I don’t suppose we will ever get an answer to this, but if I was on that committee this is the first question I would have asked and I would not have given up until I got an answer.
PJ
@Betty Cracker: It’s good to know that there are still professional, competent (excellent note-taker!), non-corrupt people with backbone still working for the government, but we know too many have been forced out or have had to quit because they didn’t want to compromise their principles.
zhena gogolia
I was just reading it. So devastating.
MattF
@hueyplong: That’s rather dangerous. Better to get it all over as fast as possible and then turn the noise machine up to eleventy trillion.
rikyrah
@Martin:
clap clap clap clap clap
Adam L Silverman
@Sab: I’m actually on standby, again…, to deploy. I got asked about two months ago. Odds are, like the line from the song, I “ain’t going nowhere”. And I was asked to deploy by a friend, colleague, and former student who thinks he and his Soldiers need my assistance.
Let me try to clarify. The President manipulates and controls people by giving them a choice to either do the unethical and/or unprofessional and/or illegal thing he wants them to do or to stand by their principles. Basically he’s trying to compromise them. If he can compromise them, then he both has something to hold over them (blackmail them with) and he knows he can keep getting them to do more compromising things. Those that won’t allow themselves to be compromised, he doesn’t hire/allow within his organization. Or if he has no real choice but to hire them or keep them on, he forces out as soon as he can or he makes life so miserable that they leave.
Does that make more sense?
rikyrah
@Mary G:
Oh my Lord. :( :( :(
Sab
@Mary G: I hate guns. So many kids in my small city gone for no reason. And I am mourning high school, not toddlers.
How does a parent ever recover from that loss?
Mary G
Grifters all the way down, and another count in the impeachment: (WaPo) Defense Secretary Mark Esper recuses himself from Pentagon cloud review, citing son’s employment
The dam has broken and now comes the flood.
Cheryl Rofer
@lgerard: I agree that more answers are needed. But for now, the important thing is how the events played out and Trump’s role in them.

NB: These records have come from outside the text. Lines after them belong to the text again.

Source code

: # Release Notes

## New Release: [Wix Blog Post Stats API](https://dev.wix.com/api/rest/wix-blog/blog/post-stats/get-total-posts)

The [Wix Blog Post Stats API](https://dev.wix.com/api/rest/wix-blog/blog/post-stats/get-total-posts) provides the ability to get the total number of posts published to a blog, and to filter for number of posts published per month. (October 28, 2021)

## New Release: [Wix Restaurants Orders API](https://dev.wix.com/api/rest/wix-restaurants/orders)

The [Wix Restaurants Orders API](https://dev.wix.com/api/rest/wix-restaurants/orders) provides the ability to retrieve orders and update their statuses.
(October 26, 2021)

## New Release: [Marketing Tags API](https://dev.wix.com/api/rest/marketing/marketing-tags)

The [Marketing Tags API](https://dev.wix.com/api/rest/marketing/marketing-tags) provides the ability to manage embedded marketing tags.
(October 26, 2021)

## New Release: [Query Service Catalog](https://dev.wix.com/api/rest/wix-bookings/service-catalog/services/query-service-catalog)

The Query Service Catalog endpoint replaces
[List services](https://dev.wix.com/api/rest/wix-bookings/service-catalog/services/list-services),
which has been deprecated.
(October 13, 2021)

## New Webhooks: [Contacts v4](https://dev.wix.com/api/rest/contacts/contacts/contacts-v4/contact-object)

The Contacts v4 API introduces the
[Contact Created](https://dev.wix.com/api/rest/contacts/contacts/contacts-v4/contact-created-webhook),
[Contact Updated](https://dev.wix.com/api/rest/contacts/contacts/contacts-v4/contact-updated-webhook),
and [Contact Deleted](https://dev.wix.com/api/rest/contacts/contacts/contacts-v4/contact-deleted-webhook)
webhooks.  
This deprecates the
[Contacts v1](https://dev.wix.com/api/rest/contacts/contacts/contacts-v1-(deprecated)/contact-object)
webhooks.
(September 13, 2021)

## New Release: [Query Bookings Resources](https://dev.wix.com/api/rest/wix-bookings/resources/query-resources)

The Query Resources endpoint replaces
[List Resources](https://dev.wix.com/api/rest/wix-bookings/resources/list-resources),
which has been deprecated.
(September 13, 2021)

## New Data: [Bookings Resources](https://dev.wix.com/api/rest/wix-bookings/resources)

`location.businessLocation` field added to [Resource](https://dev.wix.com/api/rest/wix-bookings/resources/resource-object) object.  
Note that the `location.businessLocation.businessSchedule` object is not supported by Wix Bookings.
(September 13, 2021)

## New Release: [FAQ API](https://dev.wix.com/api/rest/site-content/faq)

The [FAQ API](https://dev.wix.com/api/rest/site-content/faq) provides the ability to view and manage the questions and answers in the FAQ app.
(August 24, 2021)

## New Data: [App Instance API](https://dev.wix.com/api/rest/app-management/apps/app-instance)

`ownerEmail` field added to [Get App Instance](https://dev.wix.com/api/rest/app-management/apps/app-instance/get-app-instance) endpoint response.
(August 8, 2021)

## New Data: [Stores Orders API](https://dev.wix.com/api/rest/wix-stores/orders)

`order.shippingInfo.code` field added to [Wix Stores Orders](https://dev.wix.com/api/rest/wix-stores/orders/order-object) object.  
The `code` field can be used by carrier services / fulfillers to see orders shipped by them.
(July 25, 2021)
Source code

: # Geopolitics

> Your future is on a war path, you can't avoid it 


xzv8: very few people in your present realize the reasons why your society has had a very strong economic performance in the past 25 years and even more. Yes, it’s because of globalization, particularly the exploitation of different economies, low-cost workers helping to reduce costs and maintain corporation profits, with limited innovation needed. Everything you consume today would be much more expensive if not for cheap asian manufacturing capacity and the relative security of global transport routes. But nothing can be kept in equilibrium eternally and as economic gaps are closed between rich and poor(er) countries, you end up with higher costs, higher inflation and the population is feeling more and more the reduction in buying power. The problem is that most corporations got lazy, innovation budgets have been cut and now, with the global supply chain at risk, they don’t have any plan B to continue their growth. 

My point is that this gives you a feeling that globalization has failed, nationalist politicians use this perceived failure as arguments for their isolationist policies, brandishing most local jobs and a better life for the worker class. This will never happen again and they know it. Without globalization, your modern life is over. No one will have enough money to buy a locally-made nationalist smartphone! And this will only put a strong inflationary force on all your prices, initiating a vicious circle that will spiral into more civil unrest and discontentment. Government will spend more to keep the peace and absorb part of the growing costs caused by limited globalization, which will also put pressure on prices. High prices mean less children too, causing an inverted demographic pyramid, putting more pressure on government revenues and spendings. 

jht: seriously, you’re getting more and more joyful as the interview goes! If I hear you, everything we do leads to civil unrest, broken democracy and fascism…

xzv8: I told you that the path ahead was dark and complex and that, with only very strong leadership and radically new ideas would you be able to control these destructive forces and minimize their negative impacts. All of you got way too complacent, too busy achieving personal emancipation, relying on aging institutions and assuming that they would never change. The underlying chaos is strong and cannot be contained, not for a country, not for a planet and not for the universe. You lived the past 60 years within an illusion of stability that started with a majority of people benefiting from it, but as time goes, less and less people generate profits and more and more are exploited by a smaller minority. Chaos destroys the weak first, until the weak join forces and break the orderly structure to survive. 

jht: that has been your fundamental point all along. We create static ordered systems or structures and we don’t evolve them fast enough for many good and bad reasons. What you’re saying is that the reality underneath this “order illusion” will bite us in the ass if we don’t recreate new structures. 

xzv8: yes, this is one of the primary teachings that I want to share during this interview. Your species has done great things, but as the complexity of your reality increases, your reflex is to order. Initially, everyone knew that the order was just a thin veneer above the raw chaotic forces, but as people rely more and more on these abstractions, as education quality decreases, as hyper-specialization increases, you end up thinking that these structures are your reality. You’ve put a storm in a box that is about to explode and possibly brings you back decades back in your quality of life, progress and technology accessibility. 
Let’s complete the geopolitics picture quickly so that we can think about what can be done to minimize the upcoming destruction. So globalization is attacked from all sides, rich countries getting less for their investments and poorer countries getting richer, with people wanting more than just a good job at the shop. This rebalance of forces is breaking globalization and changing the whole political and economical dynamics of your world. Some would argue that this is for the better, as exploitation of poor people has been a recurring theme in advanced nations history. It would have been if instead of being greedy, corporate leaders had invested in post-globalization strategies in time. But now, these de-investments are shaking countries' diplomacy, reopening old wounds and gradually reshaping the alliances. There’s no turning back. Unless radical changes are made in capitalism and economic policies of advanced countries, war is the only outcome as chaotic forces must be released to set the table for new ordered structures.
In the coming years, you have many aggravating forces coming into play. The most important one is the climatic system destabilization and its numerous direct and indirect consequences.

It’s unlikely Taylor knows why Sondland was selected. But others might, and the depositions have been running ten hours in length. Lots of questions can be asked in ten hours.
Adam L Silverman
@Martin: People also don’t like competent people that can’t be compromised and actually think it is professional to do the job and do it well.
PPCLI
@Mary G: Sorry Senator. The Jubilation T. Cornpone act may help you weasel out of most things, but people are going to want serious answers to this one.
Adam L Silverman
@J R in WV: Ambassador Taylor has been doing this for 50 years in one form or another. That wasn’t just left where it could be photographed, page after page, by accident. Ambassador Taylor wanted his statement made public, but wants plausible deniability of how it got out there. So he laid it out on the table next to him, one page at a time, face up in the hope someone would image it and publish it. Just like he maneuvered Sondland and Volker to put everything in the text messages to create a real time paper trail and then got Sondland back on the record with his “per our phone call” text when Sondland tried to stop texting.
trollhattan
@Mary G:
That’s what he said. [rimshot]
Barbara
@Cheryl Rofer: I read that his first choice was a German speaking country, which would be highly inappropriate for someone of his background. I assume he considered EU to be okay since, basically, Germany has outsize influence within the alliance.
@lgerard: Again, based on what I read, Sondland is apparently a magician as a fundraiser. The party wanted to reward him even though he only supported Trump later, as in, after the election.
Ella in New Mexico
@Martin: I hear you. Fortunately husband is a 30+ yr career Federal Employee, but nowhere near at a level where these kinds of politics are likely to touch him–unless Trump or his regime somehow find a way to stay in power.
That’s not gonna happen. And the Dems will take over. Just like under Obama, they’ll fix the place up. Things will get better. Hopefully, if we’re smart, we’ll keep them in power long enough to enact laws better protecting Federal employees from this kind of bullshit political intrusion into their jobs.
I have at least three adult kiddos waiting for a safe time to be able to serve in a Federal agency dealing with the environment. When it becomes clear that it happened and the jobs open up, they’ll apply and work their hearts out for all of us. Just like you will. :-)
Mary G
I has bad eyes and trouble reading the .pdf, but Laura Rozen is tweeting in this thread:
Mary G
Mary G
Literally a whole warehouse full of smoking guns:
Mary G
PPCLI
@Betty Cracker:
They might, faute de mieux. But hopefully it will be regularly pointed out that the aid was suddenly, inexplicably released just when the WH learned that the whistleblower complaint would come out. Which seems to suggest consciousness of guilt.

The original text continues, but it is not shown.